使用云服务

    云平台提供强大的硬件和基础设施,用于训练和部署深度学习模型。选择下面的云平台开始使用 PyTorch。


    Using PyTorch with AWS

    To gain the full experience of what PyTorch has to offer, a machine with at least one dedicated NVIDIA GPU is necessary. While it is not always practical to have your own machine with these specifications, there are our cloud based solutions to allow you to test and use PyTorch’s full features.

    AWS provides both:

    • Deep Learning AMIs: dedicated, pre-built machine learning instances, complete with PyTorch
    • Deep Learning Base AMI: bare Linux and Windows instances for you to do a custom install of PyTorch.

    Quick Start on Deep Learning AMI

    If you want to get started with a Linux AWS instance that has PyTorch already installed and that you can login into from the command-line, this step-by-step guide will help you do that.

    1. Sign into your AWS console. If you do not have an AWS account, see the primer below.
    2. Click on Launch a virtual machine.
    3. Select Deep Learning AMI (Ubuntu).

      This gives you an instance with a pre-defined version of PyTorch already installed. If you wanted a bare AWS instance that required PyTorch to be installed, you could choose the Deep Learning Base AMI (Ubuntu), which will have the hardware, but none of the software already available.
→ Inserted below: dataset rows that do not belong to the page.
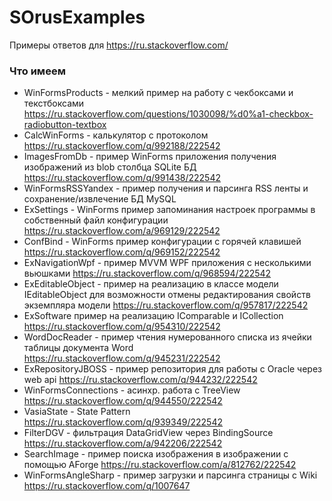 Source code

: # SOrusExamples
Примеры ответов для https://ru.stackoverflow.com/

### Что имеем
- WinFormsProducts - мелкий пример на работу с чекбоксами и текстбоксами https://ru.stackoverflow.com/questions/1030098/%d0%a1-checkbox-radiobutton-textbox
- CalcWinForms - калькулятор с протоколом https://ru.stackoverflow.com/q/992188/222542
- ImagesFromDb - пример WinForms приложения получения изображений из blob столбца SQLite БД https://ru.stackoverflow.com/q/991438/222542
- WinFormsRSSYandex - пример получения и парсинга RSS ленты и сохранение/извлечение БД MySQL
- ExSettings - WinForms пример запоминания настроек программы в собственный файл конфигурации https://ru.stackoverflow.com/a/969129/222542
- ConfBind - WinForms пример конфигурации с горячей клавишей https://ru.stackoverflow.com/q/969152/222542
- ExNavigationWpf - пример MVVM WPF приложения с несколькими вьюшками https://ru.stackoverflow.com/q/968594/222542
- ExEditableObject - пример на реализацию в классе модели IEditableObject для возможности отмены редактирования свойств экземпляра модели
https://ru.stackoverflow.com/q/957817/222542
- ExSoftware пример на реализацию IComparable<T> и ICollection<T> https://ru.stackoverflow.com/q/954310/222542
- WordDocReader - пример чтения нумерованного списка из ячейки таблицы документа Word https://ru.stackoverflow.com/q/945231/222542
- ExRepositoryJBOSS - пример репозитория для работы с Oracle через web api https://ru.stackoverflow.com/q/944232/222542
- WinFormsConnections - асинхр. работа с TreeView https://ru.stackoverflow.com/q/944550/222542
- VasiaState - State Pattern https://ru.stackoverflow.com/q/939349/222542
- FilterDGV - фильтрация DataGridView через BindingSource https://ru.stackoverflow.com/a/942206/222542
- SearchImage - пример поиска изображения в изображении с помощью AForge https://ru.stackoverflow.com/a/812762/222542
- WinFormsAngleSharp - пример загрузки и парсинга страницы с Wiki https://ru.stackoverflow.com/q/1007647
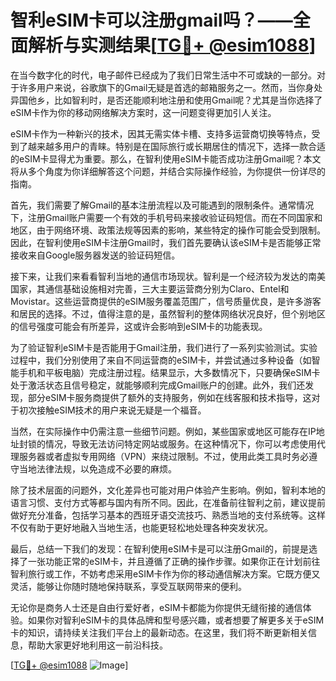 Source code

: # 智利eSIM卡可以注册gmail吗？——全面解析与实测结果[[TG💪+ @esim1088](https://t.me/s/esim1088)]

在当今数字化的时代，电子邮件已经成为了我们日常生活中不可或缺的一部分。对于许多用户来说，谷歌旗下的Gmail无疑是首选的邮箱服务之一。然而，当你身处异国他乡，比如智利时，是否还能顺利地注册和使用Gmail呢？尤其是当你选择了eSIM卡作为你的移动网络解决方案时，这一问题变得更加引人关注。

eSIM卡作为一种新兴的技术，因其无需实体卡槽、支持多运营商切换等特点，受到了越来越多用户的青睐。特别是在国际旅行或长期居住的情况下，选择一款合适的eSIM卡显得尤为重要。那么，在智利使用eSIM卡能否成功注册Gmail呢？本文将从多个角度为你详细解答这个问题，并结合实际操作经验，为你提供一份详尽的指南。

首先，我们需要了解Gmail的基本注册流程以及可能遇到的限制条件。通常情况下，注册Gmail账户需要一个有效的手机号码来接收验证码短信。而在不同国家和地区，由于网络环境、政策法规等因素的影响，某些特定的操作可能会受到限制。因此，在智利使用eSIM卡注册Gmail时，我们首先要确认该eSIM卡是否能够正常接收来自Google服务器发送的验证码短信。

接下来，让我们来看看智利当地的通信市场现状。智利是一个经济较为发达的南美国家，其通信基础设施相对完善，三大主要运营商分别为Claro、Entel和Movistar。这些运营商提供的eSIM服务覆盖范围广，信号质量优良，是许多游客和居民的选择。不过，值得注意的是，虽然智利的整体网络状况良好，但个别地区的信号强度可能会有所差异，这或许会影响到eSIM卡的功能表现。

为了验证智利eSIM卡是否能用于Gmail注册，我们进行了一系列实验测试。实验过程中，我们分别使用了来自不同运营商的eSIM卡，并尝试通过多种设备（如智能手机和平板电脑）完成注册过程。结果显示，大多数情况下，只要确保eSIM卡处于激活状态且信号稳定，就能够顺利完成Gmail账户的创建。此外，我们还发现，部分eSIM卡服务商提供了额外的支持服务，例如在线客服和技术指导，这对于初次接触eSIM技术的用户来说无疑是一个福音。

当然，在实际操作中仍需注意一些细节问题。例如，某些国家或地区可能存在IP地址封锁的情况，导致无法访问特定网站或服务。在这种情况下，你可以考虑使用代理服务器或者虚拟专用网络（VPN）来绕过限制。不过，使用此类工具时务必遵守当地法律法规，以免造成不必要的麻烦。

除了技术层面的问题外，文化差异也可能对用户体验产生影响。例如，智利本地的语言习惯、支付方式等都与国内有所不同。因此，在准备前往智利之前，建议提前做好充分准备，包括学习基本的西班牙语交流技巧、熟悉当地的支付系统等。这样不仅有助于更好地融入当地生活，也能更轻松地处理各种突发状况。

最后，总结一下我们的发现：在智利使用eSIM卡是可以注册Gmail的，前提是选择了一张功能正常的eSIM卡，并且遵循了正确的操作步骤。如果你正在计划前往智利旅行或工作，不妨考虑采用eSIM卡作为你的移动通信解决方案。它既方便又灵活，能够让你随时随地保持联系，享受互联网带来的便利。

无论你是商务人士还是自由行爱好者，eSIM卡都能为你提供无缝衔接的通信体验。如果你对智利eSIM卡的具体品牌和型号感兴趣，或者想要了解更多关于eSIM卡的知识，请持续关注我们平台上的最新动态。在这里，我们将不断更新相关信息，帮助大家更好地利用这一前沿科技。

[[TG💪+ @esim1088](https://t.me/s/esim1088) ![Image](https://i.postimg.cc/4NQfJmqS/Snipaste-2025-05-13-00-14-12.png)] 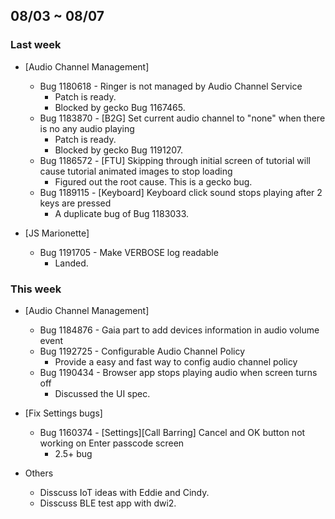 ## 08/03 ~ 08/07 ##

### Last week

* [Audio Channel Management]
  - Bug 1180618 - Ringer is not managed by Audio Channel Service
    - Patch is ready.
    - Blocked by gecko Bug 1167465.
  - Bug 1183870 - [B2G] Set current audio channel to "none" when there is no any audio playing
    - Patch is ready.
    - Blocked by gecko Bug 1191207.
  - Bug 1186572 - [FTU] Skipping through initial screen of tutorial will cause tutorial animated images to stop loading
    - Figured out the root cause. This is a gecko bug.
  - Bug 1189115 - [Keyboard] Keyboard click sound stops playing after 2 keys are pressed
    - A duplicate bug of Bug 1183033.

* [JS Marionette]
  - Bug 1191705 - Make VERBOSE log readable
    - Landed.

### This week

* [Audio Channel Management]
  - Bug 1184876 - Gaia part to add devices information in audio volume event
  - Bug 1192725 - Configurable Audio Channel Policy
    - Provide a easy and fast way to config audio channel policy
  - Bug 1190434 - Browser app stops playing audio when screen turns off
    - Discussed the UI spec.

* [Fix Settings bugs]
  - Bug 1160374 - [Settings][Call Barring] Cancel and OK button not working on Enter passcode screen
    - 2.5+ bug

* Others
  - Disscuss IoT ideas with Eddie and Cindy.
  - Disscuss BLE test app with dwi2. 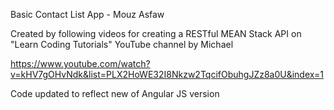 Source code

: Basic Contact List App - Mouz Asfaw 

Created by following videos for creating a RESTful MEAN Stack API on "Learn Coding Tutorials" YouTube channel by Michael

https://www.youtube.com/watch?v=kHV7gOHvNdk&list=PLX2HoWE32I8Nkzw2TqcifObuhgJZz8a0U&index=1


Code updated to reflect new of Angular JS version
    4. Choose a GPU compute p3.2xlarge instance type.

      You can choose any of the available instances to try PyTorch, even the free-tier, but it is recommended for best performance that you get a GPU compute or Compute optimized instance. Other instance options include the Compute Optimized c5-series (e.g., c5.2xlarge) or the General Compute t2-series or t3-series (e.g., t2.2xlarge). It is important to note that if you choose an instance without a GPU, PyTorch will only be running in CPU compute mode, and operations may take much, much longer.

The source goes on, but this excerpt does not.